Exercise details:
Images should be left out, and everything else in the listing reproduced exactly.

== The records

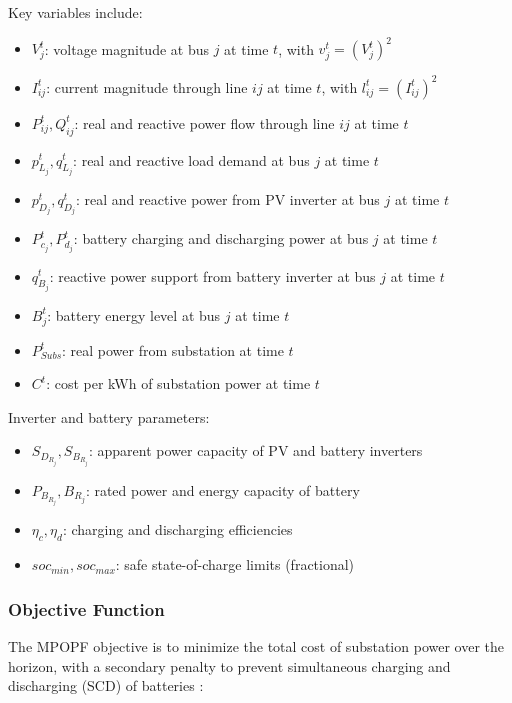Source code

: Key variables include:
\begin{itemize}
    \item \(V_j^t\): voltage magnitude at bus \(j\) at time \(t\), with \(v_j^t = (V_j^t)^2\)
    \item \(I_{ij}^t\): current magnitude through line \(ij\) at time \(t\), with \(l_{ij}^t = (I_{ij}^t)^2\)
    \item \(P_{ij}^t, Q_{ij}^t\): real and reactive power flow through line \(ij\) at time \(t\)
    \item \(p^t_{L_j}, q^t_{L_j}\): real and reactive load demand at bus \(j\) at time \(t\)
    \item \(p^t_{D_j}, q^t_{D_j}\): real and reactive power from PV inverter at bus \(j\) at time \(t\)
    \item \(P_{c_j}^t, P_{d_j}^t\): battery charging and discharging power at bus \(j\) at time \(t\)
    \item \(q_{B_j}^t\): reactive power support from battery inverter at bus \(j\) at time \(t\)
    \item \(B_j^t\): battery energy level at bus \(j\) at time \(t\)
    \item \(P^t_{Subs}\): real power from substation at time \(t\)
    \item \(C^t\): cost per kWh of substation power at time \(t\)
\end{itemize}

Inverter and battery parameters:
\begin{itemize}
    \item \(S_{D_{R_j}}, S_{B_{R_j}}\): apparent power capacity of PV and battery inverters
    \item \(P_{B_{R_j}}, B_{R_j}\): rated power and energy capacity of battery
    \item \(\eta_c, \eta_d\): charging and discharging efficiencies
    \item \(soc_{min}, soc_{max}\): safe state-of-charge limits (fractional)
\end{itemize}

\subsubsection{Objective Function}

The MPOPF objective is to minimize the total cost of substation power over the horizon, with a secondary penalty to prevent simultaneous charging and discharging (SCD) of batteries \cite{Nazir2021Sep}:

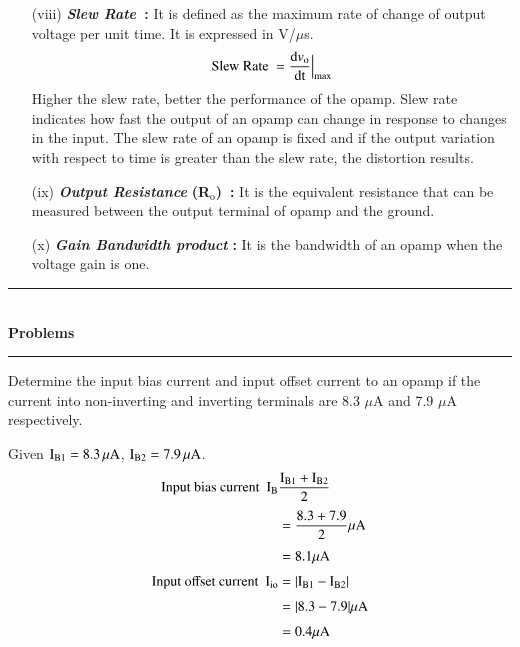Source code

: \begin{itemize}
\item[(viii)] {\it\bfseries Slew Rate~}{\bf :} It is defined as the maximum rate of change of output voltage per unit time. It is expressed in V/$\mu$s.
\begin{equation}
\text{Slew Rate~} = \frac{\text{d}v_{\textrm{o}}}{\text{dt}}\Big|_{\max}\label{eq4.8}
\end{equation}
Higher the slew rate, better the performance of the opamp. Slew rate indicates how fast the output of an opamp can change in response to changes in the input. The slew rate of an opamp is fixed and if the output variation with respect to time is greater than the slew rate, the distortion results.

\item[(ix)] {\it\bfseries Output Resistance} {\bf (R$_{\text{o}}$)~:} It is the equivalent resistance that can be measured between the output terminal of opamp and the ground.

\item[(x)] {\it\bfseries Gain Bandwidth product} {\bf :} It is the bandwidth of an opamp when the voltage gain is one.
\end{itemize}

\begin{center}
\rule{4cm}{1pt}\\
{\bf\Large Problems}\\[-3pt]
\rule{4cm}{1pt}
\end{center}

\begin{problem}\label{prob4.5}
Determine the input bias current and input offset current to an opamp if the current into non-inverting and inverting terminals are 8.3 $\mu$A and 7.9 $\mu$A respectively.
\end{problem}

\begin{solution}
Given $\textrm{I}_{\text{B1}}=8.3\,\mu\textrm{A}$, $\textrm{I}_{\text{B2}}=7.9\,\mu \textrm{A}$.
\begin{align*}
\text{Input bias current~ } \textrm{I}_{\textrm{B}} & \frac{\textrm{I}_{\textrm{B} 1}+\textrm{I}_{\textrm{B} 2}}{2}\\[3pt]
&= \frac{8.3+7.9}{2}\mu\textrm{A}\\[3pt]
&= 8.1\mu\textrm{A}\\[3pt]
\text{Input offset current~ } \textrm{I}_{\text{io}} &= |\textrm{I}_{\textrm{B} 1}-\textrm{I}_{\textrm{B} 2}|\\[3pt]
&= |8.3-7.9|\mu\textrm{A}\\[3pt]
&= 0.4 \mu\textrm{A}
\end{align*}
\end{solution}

====

Task solution:
Source code

: Key variables include:
\begin{itemize}
    \item \(V_j^t\): voltage magnitude at bus \(j\) at time \(t\), with \(v_j^t = (V_j^t)^2\)
    \item \(I_{ij}^t\): current magnitude through line \(ij\) at time \(t\), with \(l_{ij}^t = (I_{ij}^t)^2\)
    \item \(P_{ij}^t, Q_{ij}^t\): real and reactive power flow through line \(ij\) at time \(t\)
    \item \(p^t_{L_j}, q^t_{L_j}\): real and reactive load demand at bus \(j\) at time \(t\)
    \item \(p^t_{D_j}, q^t_{D_j}\): real and reactive power from PV inverter at bus \(j\) at time \(t\)
    \item \(P_{c_j}^t, P_{d_j}^t\): battery charging and discharging power at bus \(j\) at time \(t\)
    \item \(q_{B_j}^t\): reactive power support from battery inverter at bus \(j\) at time \(t\)
    \item \(B_j^t\): battery energy level at bus \(j\) at time \(t\)
    \item \(P^t_{Subs}\): real power from substation at time \(t\)
    \item \(C^t\): cost per kWh of substation power at time \(t\)
\end{itemize}

Inverter and battery parameters:
\begin{itemize}
    \item \(S_{D_{R_j}}, S_{B_{R_j}}\): apparent power capacity of PV and battery inverters
    \item \(P_{B_{R_j}}, B_{R_j}\): rated power and energy capacity of battery
    \item \(\eta_c, \eta_d\): charging and discharging efficiencies
    \item \(soc_{min}, soc_{max}\): safe state-of-charge limits (fractional)
\end{itemize}

\subsubsection{Objective Function}

The MPOPF objective is to minimize the total cost of substation power over the horizon, with a secondary penalty to prevent simultaneous charging and discharging (SCD) of batteries \cite{Nazir2021Sep}:

Source code

: \begin{itemize}
\item[(viii)] {\it\bfseries Slew Rate~}{\bf :} It is defined as the maximum rate of change of output voltage per unit time. It is expressed in V/$\mu$s.
\begin{equation}
\text{Slew Rate~} = \frac{\text{d}v_{\textrm{o}}}{\text{dt}}\Big|_{\max}\label{eq4.8}
\end{equation}
Higher the slew rate, better the performance of the opamp. Slew rate indicates how fast the output of an opamp can change in response to changes in the input. The slew rate of an opamp is fixed and if the output variation with respect to time is greater than the slew rate, the distortion results.

\item[(ix)] {\it\bfseries Output Resistance} {\bf (R$_{\text{o}}$)~:} It is the equivalent resistance that can be measured between the output terminal of opamp and the ground.

\item[(x)] {\it\bfseries Gain Bandwidth product} {\bf :} It is the bandwidth of an opamp when the voltage gain is one.
\end{itemize}

\begin{center}
\rule{4cm}{1pt}\\
{\bf\Large Problems}\\[-3pt]
\rule{4cm}{1pt}
\end{center}

\begin{problem}\label{prob4.5}
Determine the input bias current and input offset current to an opamp if the current into non-inverting and inverting terminals are 8.3 $\mu$A and 7.9 $\mu$A respectively.
\end{problem}

\begin{solution}
Given $\textrm{I}_{\text{B1}}=8.3\,\mu\textrm{A}$, $\textrm{I}_{\text{B2}}=7.9\,\mu \textrm{A}$.
\begin{align*}
\text{Input bias current~ } \textrm{I}_{\textrm{B}} & \frac{\textrm{I}_{\textrm{B} 1}+\textrm{I}_{\textrm{B} 2}}{2}\\[3pt]
&= \frac{8.3+7.9}{2}\mu\textrm{A}\\[3pt]
&= 8.1\mu\textrm{A}\\[3pt]
\text{Input offset current~ } \textrm{I}_{\text{io}} &= |\textrm{I}_{\textrm{B} 1}-\textrm{I}_{\textrm{B} 2}|\\[3pt]
&= |8.3-7.9|\mu\textrm{A}\\[3pt]
&= 0.4 \mu\textrm{A}
\end{align*}
\end{solution}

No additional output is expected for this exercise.